Run Hermes Agent 100% Offline — No Cloud Required
Run Hermes Agent completely offline with local models, local STT, and zero internet dependency.
Hermes can run 100% offline — no internet connection required, no cloud APIs, no data leaving your machine. This guide covers setting up a fully air-gapped AI assistant using local models and local speech tools.
Before you start:
- ☑Hermes Agent installed
- ☑Ollama installed and a model pulled while you still have internet (e.g. 'ollama pull hermes3')
- ☑Sufficient hardware: 16GB+ RAM recommended for quality offline inference
- ☑Optional: local Whisper model downloaded in advance
Steps
- 1
Install Ollama
Install Ollama and pull the hermes3 model while you still have internet
- 2
Configure local model
Set model: provider: ollama in config.yaml — no API keys needed
- 3
Install local STT
pip install openai-whisper and download a model: whisper --model medium
- 4
Install local TTS
Use system TTS (say on macOS, espeak on Linux) or a local TTS model
- 5
Disable cloud features
Set telemetry: false and remove any cloud API keys from config
- 6
Test offline
Disconnect from the internet and verify hermes chat works end-to-end locally
Pro Tips
- 💡Download everything you need (models, dependencies) before going offline — once disconnected, model downloads aren't possible
- 💡Hermes 3 7B Q4 quantized model is a good balance of quality and speed on CPU-only hardware
- 💡Set 'telemetry: false' in config.yaml to disable any analytics or crash reporting that might try to reach the internet
Troubleshooting
❌ Hermes tries to reach the internet even in offline mode
✅ Check config.yaml for any cloud-based settings: cloud memory sync, telemetry, update checks. Disable each with the appropriate 'false' flag. Run 'hermes config show' to review all active settings.
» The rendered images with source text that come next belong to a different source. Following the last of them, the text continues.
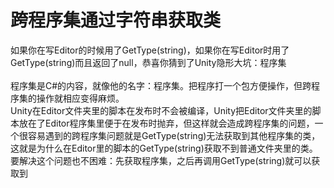 # 跨程序集通过字符串获取类
如果你在写Editor的时候用了GetType(string)，如果你在写Editor时用了GetType(string)而且返回了null，恭喜你猜到了Unity隐形大坑：程序集</br>
</br>
程序集是C#的内容，就像他的名字：程序集。把程序打一个包方便操作，但跨程序集的操作就相应变得麻烦。</br>
Unity在Editor文件夹里的脚本在发布时不会被编译，Unity把Editor文件夹里的脚本放在了Editor程序集里便于在发布时抛弃，但这样就会造成跨程序集的问题，一个很容易遇到的跨程序集问题就是GetType(string)无法获取到其他程序集的类，这就是为什么在Editor里的脚本的GetType(string)获取不到普通文件夹里的类。</br>
要解决这个问题也不困难：先获取程序集，之后再调用GetType(string)就可以获取到
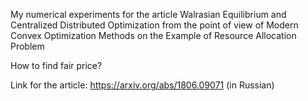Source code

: My numerical experiments for the article 
Walrasian Equilibrium and Centralized Distributed Optimization 
from the point of view of Modern Convex Optimization Methods 
on the Example of Resource Allocation Problem

How to find fair price?

Link for the article: https://arxiv.org/abs/1806.09071 (in Russian)

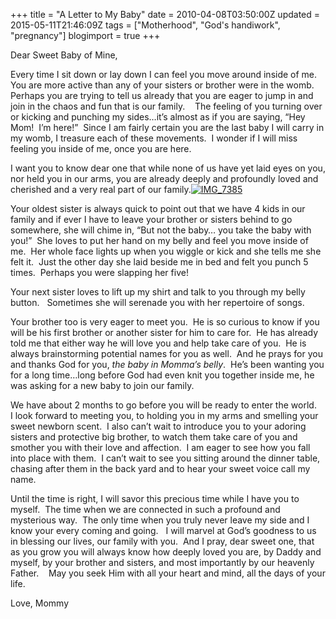 +++
title = "A Letter to My Baby"
date = 2010-04-08T03:50:00Z
updated = 2015-05-11T21:46:09Z
tags = ["Motherhood", "God's handiwork", "pregnancy"]
blogimport = true 
+++

Dear Sweet Baby of Mine,

Every time I sit down or lay down I can feel you move around inside of me.&#160; You are more active than any of your sisters or brother were in the womb.&#160; Perhaps you are trying to tell us already that you are eager to jump in and join in the chaos and fun that is our family.&#160;&#160;&#160; The feeling of you turning over or kicking and punching my sides…it’s almost as if you are saying, “Hey Mom!&#160; I’m here!”&#160; Since I am fairly certain you are the last baby I will carry in my womb, I treasure each of these movements.&#160; I wonder if I will miss feeling you inside of me, once you are here.

I want you to know dear one that while none of us have yet laid eyes on you, nor held you in our arms, you are already deeply and profoundly loved and cherished and a very real part of our family.[![IMG_7385](https://latc.s3.amazonaws.com/wp-content/uploads/2010/04/IMG_7385.jpg "IMG_7385")](https://latc.s3.amazonaws.com/wp-content/uploads/2010/04/IMG_7385.jpg)

Your oldest sister is always quick to point out that we have 4 kids in our family and if ever I have to leave your brother or sisters behind to go somewhere, she will chime in, “But not the baby… you take the baby with you!”&#160; She loves to put her hand on my belly and feel you move inside of me.&#160; Her whole face lights up when you wiggle or kick and she tells me she felt it.&#160; Just the other day she laid beside me in bed and felt you punch 5 times.&#160; Perhaps you were slapping her five!

 Your next sister loves to lift up my shirt and talk to you through my belly button.&#160;&#160; Sometimes she will serenade you with her repertoire of songs.

Your brother too is very eager to meet you.&#160; He is so curious to know if you will be his first brother or another sister for him to care for.&#160; He has already told me that either way he will love you and help take care of you.&#160; He is always brainstorming potential names for you as well.&#160; And he prays for you and thanks God for you, _the baby in Momma’s belly_.&#160; He’s been wanting you for a long time…long before God had even knit you together inside me, he was asking for a new baby to join our family.

We have about 2 months to go before you will be ready to enter the world.&#160;&#160; I look forward to meeting you, to holding you in my arms and smelling your sweet newborn scent.&#160; I also can’t wait to introduce you to your adoring sisters and protective big brother, to watch them take care of you and smother you with their love and affection.&#160; I am eager to see how you fall into place with them.&#160; I can’t wait to see you sitting around the dinner table, chasing after them in the back yard and to hear your sweet voice call my name.

Until the time is right, I will savor this precious time while I have you to myself.&#160; The time when we are connected in such a profound and mysterious way.&#160; The only time when you truly never leave my side and I know your every coming and going.&#160;&#160; I will marvel at God’s goodness to us in blessing our lives, our family with you.&#160; And I pray, dear sweet one, that as you grow you will always know how deeply loved you are, by Daddy and myself, by your brother and sisters, and most importantly by our heavenly Father.&#160;&#160;&#160; May you seek Him with all your heart and mind, all the days of your life.

Love, Mommy
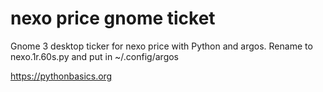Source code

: # nexo price gnome ticket 

Gnome 3 desktop ticker for nexo price with Python and argos. Rename to nexo.1r.60s.py and put in ~/.config/argos

https://pythonbasics.org
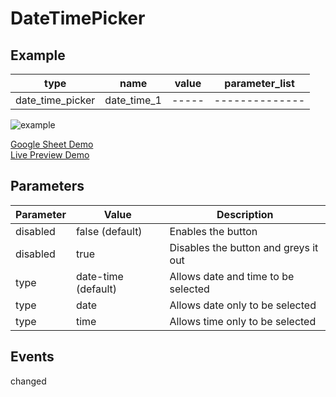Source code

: # DateTimePicker

## Example

| type             | name          | value | parameter_list |
| ---------------- | ------------  | ----- | -------------- |
| date_time_picker | date_time_1   | ----- | -------------- |	


![example](../assets/images/date-time-picker.png)

[Google Sheet Demo](https://docs.google.com/spreadsheets/d/1Ff1QbrAKWpENp6QNeHVAw6_7KtkXz6zngRTSKqHMssw/edit?gid=569531329#gid=569531329)   
[Live Preview Demo](https://idems-debug.web.app/template/comp_date_time_picker)

## Parameters

| Parameter             | Value               | Description                          |
| ---------             | ------------------  | ------------------------------------ |
| disabled	            | false (default)     | Enables the button                   |
| disabled	            | true                | Disables the button and greys it out |
| type                  | date-time (default) | Allows date and time to be selected  |
| type                  | date                | Allows date only to be selected      |  
| type                  | time                | Allows time only to be selected      |  

## Events

changed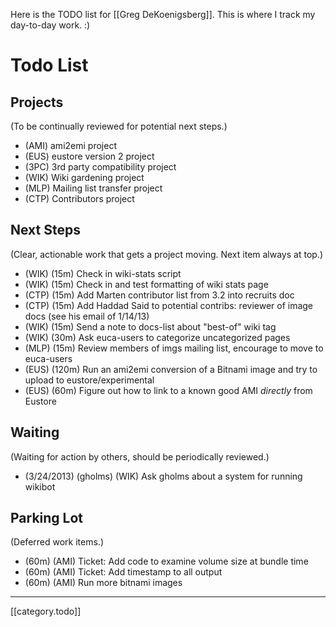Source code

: Here is the TODO list for [[Greg DeKoenigsberg]]. This is where I track my day-to-day work. :)

# Todo List

## Projects 

(To be continually reviewed for potential next steps.)

* (AMI) ami2emi project
* (EUS) eustore version 2 project
* (3PC) 3rd party compatibility project
* (WIK) Wiki gardening project
* (MLP) Mailing list transfer project
* (CTP) Contributors project

## Next Steps

(Clear, actionable work that gets a project moving. Next item always at top.)

* (WIK) (15m) Check in wiki-stats script
* (WIK) (15m) Check in and test formatting of wiki stats page
* (CTP) (15m) Add Marten contributor list from 3.2 into recruits doc
* (CTP) (15m) Add Haddad Said to potential contribs: reviewer of image docs (see his email of 1/14/13)
* (WIK) (15m) Send a note to docs-list about "best-of" wiki tag
* (WIK) (30m) Ask euca-users to categorize uncategorized pages
* (MLP) (15m) Review members of imgs mailing list, encourage to move to euca-users 
* (EUS) (120m) Run an ami2emi conversion of a Bitnami image and try to upload to eustore/experimental
* (EUS) (60m) Figure out how to link to a known good AMI *directly* from Eustore

## Waiting

(Waiting for action by others, should be periodically reviewed.)

* (3/24/2013) (gholms) (WIK) Ask gholms about a system for running wikibot

## Parking Lot

(Deferred work items.)

* (60m) (AMI) Ticket: Add code to examine volume size at bundle time
* (60m) (AMI) Ticket: Add timestamp to all output
* (60m) (AMI) Run more bitnami images

*****

[[category.todo]]
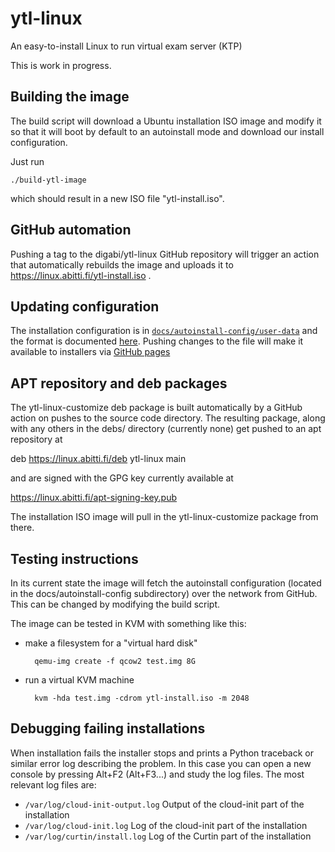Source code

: # ytl-linux
An easy-to-install Linux to run virtual exam server (KTP)

This is work in progress.

## Building the image

The build script will download a Ubuntu installation ISO image and modify
it so that it will boot by default to an autoinstall mode and download
our install configuration.

Just run

    ./build-ytl-image

which should result in a new ISO file "ytl-install.iso".

## GitHub automation

Pushing a tag to the digabi/ytl-linux GitHub repository will trigger
an action that automatically rebuilds the image and uploads it to
https://linux.abitti.fi/ytl-install.iso .

## Updating configuration

The installation configuration is in
[``docs/autoinstall-config/user-data``](https://github.com/digabi/ytl-linux/blob/main/docs/autoinstall-config/user-data)
and the format is documented
[here](https://ubuntu.com/server/docs/install/autoinstall-reference).
Pushing changes to the file will make
it available to installers via [GitHub
pages](https://digabi.github.io/ytl-linux/autoinstall-config/user-data)

## APT repository and deb packages

The ytl-linux-customize deb package is built automatically by a GitHub action
on pushes to the source code directory. The resulting package, along with any others
in the debs/ directory (currently none) get pushed to an apt repository at

  deb https://linux.abitti.fi/deb ytl-linux main

and are signed with the GPG key currently available at

  https://linux.abitti.fi/apt-signing-key.pub

The installation ISO image will pull in the ytl-linux-customize package from there.

## Testing instructions

In its current state the image will fetch the autoinstall configuration
(located in the docs/autoinstall-config subdirectory) over the network
from GitHub. This can be changed by modifying the build script.

The image can be tested in KVM with something like this:

- make a filesystem for a "virtual hard disk"

        qemu-img create -f qcow2 test.img 8G

- run a virtual KVM machine

        kvm -hda test.img -cdrom ytl-install.iso -m 2048

## Debugging failing installations

When installation fails the installer stops and prints a Python traceback or similar
error log describing the problem. In this case you can open a new console by
pressing Alt+F2 (Alt+F3...) and study the log files. The most relevant log files
are:
 * `/var/log/cloud-init-output.log` Output of the cloud-init part of the installation
 * `/var/log/cloud-init.log` Log of the cloud-init part of the installation
 * `/var/log/curtin/install.log` Log of the Curtin part of the installation
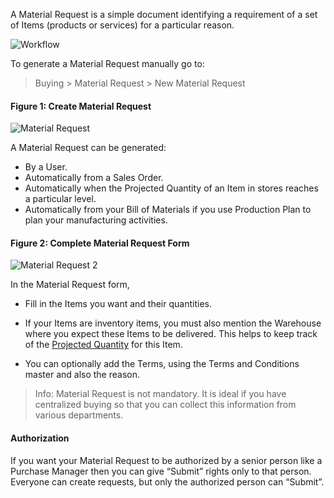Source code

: A Material Request is a simple document identifying a requirement of a set of
Items (products or services) for a particular reason.

![Workflow](assets/erpnext_org/images/erpnext/material-request-workflow.jpg)

To generate a Material Request manually go to:

> Buying > Material Request > New Material Request

#### Figure 1: Create Material Request 
![Material Request](assets/erpnext_org/images/erpnext/material-request-1.png)

A Material Request can be generated:

  * By a User.
  * Automatically from a Sales Order.
  * Automatically when the Projected Quantity of an Item in stores reaches a particular level.
  * Automatically from your Bill of Materials if you use Production Plan to plan your manufacturing activities.

#### Figure 2: Complete Material Request Form

![Material Request 2](assets/erpnext_org/images/erpnext/material-request-2.png)

In the Material Request form,

  * Fill in the Items you want and their quantities.

  * If your Items are inventory items, you must also mention the Warehouse where you expect these Items to be delivered. This helps to keep track of the [Projected Quantity](/user-guide/stock/projected-quantity) for this Item.

  * You can optionally add the Terms, using the Terms and Conditions master and also the reason.

> Info: Material Request is not mandatory. It is ideal if you have centralized
buying so that you can collect this information from various departments.

#### Authorization

If you want your Material Request to be authorized by a senior person like a
Purchase Manager then you can give “Submit” rights only to that person.
Everyone can create requests, but only the authorized person can “Submit”.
❌ Ollama model loads but inference is extremely slow
✅ CPU-only inference is slow for large models. Use a smaller quantized model (7B Q4) or ensure your GPU is detected by Ollama with 'ollama run hermes3 --verbose'.
❌ Whisper transcription fails offline
✅ Whisper needs its model files downloaded in advance. Run 'python -m whisper --model medium "test.mp3"' while online to pre-download the model weights to ~/.cache/whisper/.